* **Action item**: Could you restate the entries below word for word and leave the images out?

* **Records shown**:
━━━━━━

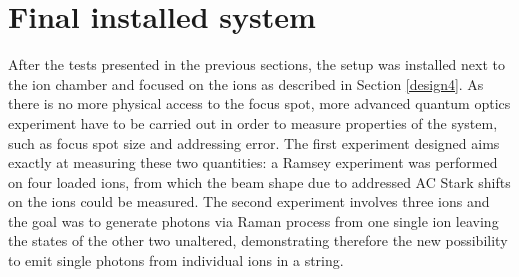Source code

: \newpage
\section{Final installed system}
\label{sec:finalsetup}
After the tests presented in the previous sections, the setup was installed next to the ion chamber and focused on the ions as described in Section \ref{design4}. As there is no more physical access to the focus spot, more advanced quantum optics experiment have to be carried out in order to measure properties of the system, such as focus spot size and addressing error. The first experiment designed aims exactly at measuring these two quantities: a Ramsey experiment was performed on four loaded ions, from which the beam shape due to addressed AC Stark shifts on the ions could be measured.
The second experiment involves three ions and the goal was to generate photons via Raman process from one single ion leaving the states of the other two unaltered, demonstrating therefore the new possibility to emit single photons from individual ions in a string.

━━━━━━

* **Reply to the exercise**:
Source code

: \newpage
\section{Final installed system}
\label{sec:finalsetup}
After the tests presented in the previous sections, the setup was installed next to the ion chamber and focused on the ions as described in Section \ref{design4}. As there is no more physical access to the focus spot, more advanced quantum optics experiment have to be carried out in order to measure properties of the system, such as focus spot size and addressing error. The first experiment designed aims exactly at measuring these two quantities: a Ramsey experiment was performed on four loaded ions, from which the beam shape due to addressed AC Stark shifts on the ions could be measured.
The second experiment involves three ions and the goal was to generate photons via Raman process from one single ion leaving the states of the other two unaltered, demonstrating therefore the new possibility to emit single photons from individual ions in a string.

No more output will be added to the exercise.